O Haiti é ali – Sem acesso ao IML, famílias enterram corpos no quintal de casa na região serrana do RJ
Por Vinícius Queiróz Galvão, na Folha Online: Seis dias depois da chuva que devastou cidades da região serrana do Rio, moradores de áreas isoladas estão enterrando parentes e amigos no quintal de casa. É assim em Santa Rita, uma região de sítios em Teresópolis que, depois de sucessivos deslizamentos que derrubaram pontes e estradas, transformou-se […]
Por Vinícius Queiróz Galvão, na Folha Online:
Seis dias depois da chuva que devastou cidades da região serrana do Rio, moradores de áreas isoladas estão enterrando parentes e amigos no quintal de casa. É assim em Santa Rita, uma região de sítios em Teresópolis que, depois de sucessivos deslizamentos que derrubaram pontes e estradas, transformou-se em pedaços de terra ilhados. Só é possível chegar à localidade de helicóptero ou através de trilhas pela mata, num percurso de oito horas ida e volta.
Com a impossibilidade de acesso do IML (Instituto Médico Legal) para recolher cadáveres, com a prioridade de resgatar pessoas com vida e com o estado avançado de decomposição, os corpos têm sido enterrados em covas rasas nas ruínas das casas. “Enterrei meus quatro vizinhos no quintal. Já estavam lá desde terça, ninguém suportava mais o mau cheiro”, diz o lavador de carros Edson Aquino, abrigado num estádio de Teresópolis.

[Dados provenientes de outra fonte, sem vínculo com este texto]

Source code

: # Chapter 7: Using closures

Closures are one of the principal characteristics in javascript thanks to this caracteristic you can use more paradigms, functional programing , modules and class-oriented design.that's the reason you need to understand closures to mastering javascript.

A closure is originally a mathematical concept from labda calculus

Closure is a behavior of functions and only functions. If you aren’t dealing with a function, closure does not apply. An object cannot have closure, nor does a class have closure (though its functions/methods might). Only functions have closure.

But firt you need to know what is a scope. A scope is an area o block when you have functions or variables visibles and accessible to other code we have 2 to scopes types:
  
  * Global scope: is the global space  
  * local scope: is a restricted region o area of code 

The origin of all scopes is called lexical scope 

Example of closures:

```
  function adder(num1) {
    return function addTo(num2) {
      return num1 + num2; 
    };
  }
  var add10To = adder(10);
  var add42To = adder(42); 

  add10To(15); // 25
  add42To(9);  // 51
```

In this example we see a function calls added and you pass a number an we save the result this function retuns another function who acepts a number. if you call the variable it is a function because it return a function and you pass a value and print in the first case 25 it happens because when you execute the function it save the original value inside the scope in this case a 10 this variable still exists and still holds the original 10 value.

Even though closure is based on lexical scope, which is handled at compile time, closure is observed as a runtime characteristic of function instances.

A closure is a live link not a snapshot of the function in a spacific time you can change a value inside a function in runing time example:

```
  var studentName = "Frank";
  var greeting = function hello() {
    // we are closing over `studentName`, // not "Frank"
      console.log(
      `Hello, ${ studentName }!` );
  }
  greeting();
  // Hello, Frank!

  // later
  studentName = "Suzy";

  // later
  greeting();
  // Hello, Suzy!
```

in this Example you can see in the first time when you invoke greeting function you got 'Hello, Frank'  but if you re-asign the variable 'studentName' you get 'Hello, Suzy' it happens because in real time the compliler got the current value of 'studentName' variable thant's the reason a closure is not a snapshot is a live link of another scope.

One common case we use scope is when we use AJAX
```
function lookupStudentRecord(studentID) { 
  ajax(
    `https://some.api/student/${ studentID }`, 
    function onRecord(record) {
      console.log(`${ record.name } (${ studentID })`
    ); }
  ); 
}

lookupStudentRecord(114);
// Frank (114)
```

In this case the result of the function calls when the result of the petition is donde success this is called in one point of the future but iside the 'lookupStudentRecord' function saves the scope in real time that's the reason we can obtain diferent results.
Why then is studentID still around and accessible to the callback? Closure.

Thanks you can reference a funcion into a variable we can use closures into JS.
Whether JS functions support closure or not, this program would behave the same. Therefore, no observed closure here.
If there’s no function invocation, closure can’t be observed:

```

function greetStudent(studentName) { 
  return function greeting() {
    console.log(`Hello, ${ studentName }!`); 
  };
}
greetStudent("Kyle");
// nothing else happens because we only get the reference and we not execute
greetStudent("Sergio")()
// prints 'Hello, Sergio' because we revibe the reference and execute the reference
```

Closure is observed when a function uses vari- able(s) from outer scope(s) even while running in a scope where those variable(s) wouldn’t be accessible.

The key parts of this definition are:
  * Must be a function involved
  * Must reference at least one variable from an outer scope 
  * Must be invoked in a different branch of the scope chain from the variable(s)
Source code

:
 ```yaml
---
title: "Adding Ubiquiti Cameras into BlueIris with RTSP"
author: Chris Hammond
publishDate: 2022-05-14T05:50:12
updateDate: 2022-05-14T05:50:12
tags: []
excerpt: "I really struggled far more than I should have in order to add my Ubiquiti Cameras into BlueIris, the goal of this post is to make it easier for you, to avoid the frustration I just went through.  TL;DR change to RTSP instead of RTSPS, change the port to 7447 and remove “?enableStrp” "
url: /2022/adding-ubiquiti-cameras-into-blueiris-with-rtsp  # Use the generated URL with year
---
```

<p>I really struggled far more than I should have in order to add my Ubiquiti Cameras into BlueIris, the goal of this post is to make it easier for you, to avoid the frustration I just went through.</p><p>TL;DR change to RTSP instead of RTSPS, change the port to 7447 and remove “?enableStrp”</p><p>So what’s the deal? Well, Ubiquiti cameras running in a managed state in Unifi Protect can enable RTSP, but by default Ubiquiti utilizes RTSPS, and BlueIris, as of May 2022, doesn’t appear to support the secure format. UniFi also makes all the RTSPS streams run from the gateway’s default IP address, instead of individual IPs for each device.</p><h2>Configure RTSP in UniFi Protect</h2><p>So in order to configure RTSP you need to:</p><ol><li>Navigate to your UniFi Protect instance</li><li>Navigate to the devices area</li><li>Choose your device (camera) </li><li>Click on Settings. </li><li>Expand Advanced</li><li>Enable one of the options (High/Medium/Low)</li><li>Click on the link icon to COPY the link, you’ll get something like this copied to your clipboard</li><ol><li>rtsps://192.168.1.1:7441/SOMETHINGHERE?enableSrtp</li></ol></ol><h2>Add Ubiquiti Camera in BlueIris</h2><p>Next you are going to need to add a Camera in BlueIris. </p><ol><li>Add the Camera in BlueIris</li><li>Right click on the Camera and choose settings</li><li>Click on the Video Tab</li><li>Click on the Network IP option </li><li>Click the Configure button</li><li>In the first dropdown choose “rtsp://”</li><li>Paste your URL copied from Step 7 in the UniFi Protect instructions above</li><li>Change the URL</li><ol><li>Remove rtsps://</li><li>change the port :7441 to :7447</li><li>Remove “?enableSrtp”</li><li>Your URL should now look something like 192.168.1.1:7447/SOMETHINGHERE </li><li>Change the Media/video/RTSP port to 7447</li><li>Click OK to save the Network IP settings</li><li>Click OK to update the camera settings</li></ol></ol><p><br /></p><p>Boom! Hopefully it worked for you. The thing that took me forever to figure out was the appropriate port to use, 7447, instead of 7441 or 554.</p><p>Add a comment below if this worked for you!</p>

“Quem não reconheceu os mortos deixou tudo para trás, por cima da terra. Em Santa Rita é só corpo e lama. Nunca pensei que tivesse de enterrar meus parentes em casa”, afirma a doméstica Suzana da Silva Oliveira. No IML de Teresópolis, parentes reclamam da demora na identificação dos corpos e da burocracia para liberá-los. Na entrada do instituto médico, uma cartolina improvisada dá a orientação aos familiares em dez pontos.
Depois do reconhecimento do corpo, é preciso preencher um ficha, que deve ser entregue a um papiloscopista. O IML então emite um documento que deve ser levado à Defensoria pública, que por sua vez emite um alvará para liberação do cadáver.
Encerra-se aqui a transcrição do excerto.